For a while after Solyndra tanked, the administration stonewalled the House subcommittee’s investigation, but we now know that minions in the Energy Department and the Office of Management and Budget had enormous qualms about the Solyndra loan. They realized that the company was hemorrhaging money and, even with the loan, would lack the necessary working capital to turn that equation around. Yet they caved under White House pressure to sign off in time for Vice President Joe Biden to make a ballyhooed announcement of the loan in September 2009. An OMB e-mail laments that the timing of the loan approval was driven by the politics of the announcement “rather than the other way around.”
Why so much pressure to give half a billion dollars to a doomed venture?
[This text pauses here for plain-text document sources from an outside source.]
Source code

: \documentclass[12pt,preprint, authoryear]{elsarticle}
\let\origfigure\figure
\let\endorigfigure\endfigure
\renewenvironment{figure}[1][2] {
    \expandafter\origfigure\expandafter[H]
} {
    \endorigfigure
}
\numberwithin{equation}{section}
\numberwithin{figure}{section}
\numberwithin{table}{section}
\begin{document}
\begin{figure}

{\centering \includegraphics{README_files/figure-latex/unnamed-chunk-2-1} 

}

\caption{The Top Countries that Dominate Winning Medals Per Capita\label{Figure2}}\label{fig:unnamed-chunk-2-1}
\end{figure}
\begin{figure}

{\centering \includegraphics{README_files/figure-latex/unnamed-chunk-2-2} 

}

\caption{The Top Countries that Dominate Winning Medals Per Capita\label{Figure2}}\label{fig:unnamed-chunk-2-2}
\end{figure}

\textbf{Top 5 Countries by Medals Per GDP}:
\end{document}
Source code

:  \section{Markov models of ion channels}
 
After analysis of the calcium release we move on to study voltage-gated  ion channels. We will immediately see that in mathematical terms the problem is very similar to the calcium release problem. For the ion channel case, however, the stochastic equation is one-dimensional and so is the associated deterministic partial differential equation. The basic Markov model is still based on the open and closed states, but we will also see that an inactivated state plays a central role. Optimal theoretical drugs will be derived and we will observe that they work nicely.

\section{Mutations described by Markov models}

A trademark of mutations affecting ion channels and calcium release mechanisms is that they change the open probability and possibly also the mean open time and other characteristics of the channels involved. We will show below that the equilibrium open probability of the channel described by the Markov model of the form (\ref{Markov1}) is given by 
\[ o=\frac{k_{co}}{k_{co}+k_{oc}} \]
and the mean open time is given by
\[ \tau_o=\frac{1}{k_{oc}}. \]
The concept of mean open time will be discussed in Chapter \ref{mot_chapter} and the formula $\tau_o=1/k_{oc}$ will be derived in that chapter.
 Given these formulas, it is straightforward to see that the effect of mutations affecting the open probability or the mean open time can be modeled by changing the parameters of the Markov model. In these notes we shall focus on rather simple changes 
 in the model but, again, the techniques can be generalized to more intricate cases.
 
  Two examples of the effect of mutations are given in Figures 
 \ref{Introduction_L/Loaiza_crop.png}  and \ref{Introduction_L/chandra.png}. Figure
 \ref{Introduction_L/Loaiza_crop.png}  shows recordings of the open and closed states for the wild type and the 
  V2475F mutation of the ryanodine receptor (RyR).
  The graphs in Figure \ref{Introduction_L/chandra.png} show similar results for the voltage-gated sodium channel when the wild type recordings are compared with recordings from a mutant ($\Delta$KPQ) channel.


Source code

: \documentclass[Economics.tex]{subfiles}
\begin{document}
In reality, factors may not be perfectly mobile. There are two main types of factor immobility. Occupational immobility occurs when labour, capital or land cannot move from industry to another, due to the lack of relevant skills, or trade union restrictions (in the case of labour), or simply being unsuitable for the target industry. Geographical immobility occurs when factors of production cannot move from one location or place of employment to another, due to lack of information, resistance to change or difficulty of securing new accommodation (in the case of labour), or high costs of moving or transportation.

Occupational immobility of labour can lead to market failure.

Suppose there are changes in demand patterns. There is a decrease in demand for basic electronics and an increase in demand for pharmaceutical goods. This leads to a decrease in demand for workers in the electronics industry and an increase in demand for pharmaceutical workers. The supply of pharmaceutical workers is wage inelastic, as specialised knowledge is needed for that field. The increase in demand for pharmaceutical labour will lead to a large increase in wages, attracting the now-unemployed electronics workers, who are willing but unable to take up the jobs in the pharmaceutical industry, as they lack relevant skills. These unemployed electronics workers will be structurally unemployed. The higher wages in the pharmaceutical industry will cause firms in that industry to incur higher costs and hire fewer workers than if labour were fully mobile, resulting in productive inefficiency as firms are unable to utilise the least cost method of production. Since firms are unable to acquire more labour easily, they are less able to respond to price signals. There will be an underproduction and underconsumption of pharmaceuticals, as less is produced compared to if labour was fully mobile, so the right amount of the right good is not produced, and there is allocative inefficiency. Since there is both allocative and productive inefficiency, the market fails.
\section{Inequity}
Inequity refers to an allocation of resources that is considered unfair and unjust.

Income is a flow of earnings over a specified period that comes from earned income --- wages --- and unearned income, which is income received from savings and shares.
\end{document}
The administration insists it had nothing whatsoever to do with the fact that Solyndra’s big backers include the George Kaiser Family Foundation. No, of course not. George Kaiser, an Oklahoma oil magnate, just happens to be a major Obama fundraiser who bundled oodles in contributions for the president’s 2008 campaign. Solyndra officers and investors are said to have visited the White House no fewer than 20 times while the loan guarantee was being considered and, later, revised. Kaiser, too, made several visits — but not to worry: Both he and administration officials deny any impropriety. You’re to believe that the White House was just turning up the heat on OMB and DOE because Solyndra seemed like such a swell investment.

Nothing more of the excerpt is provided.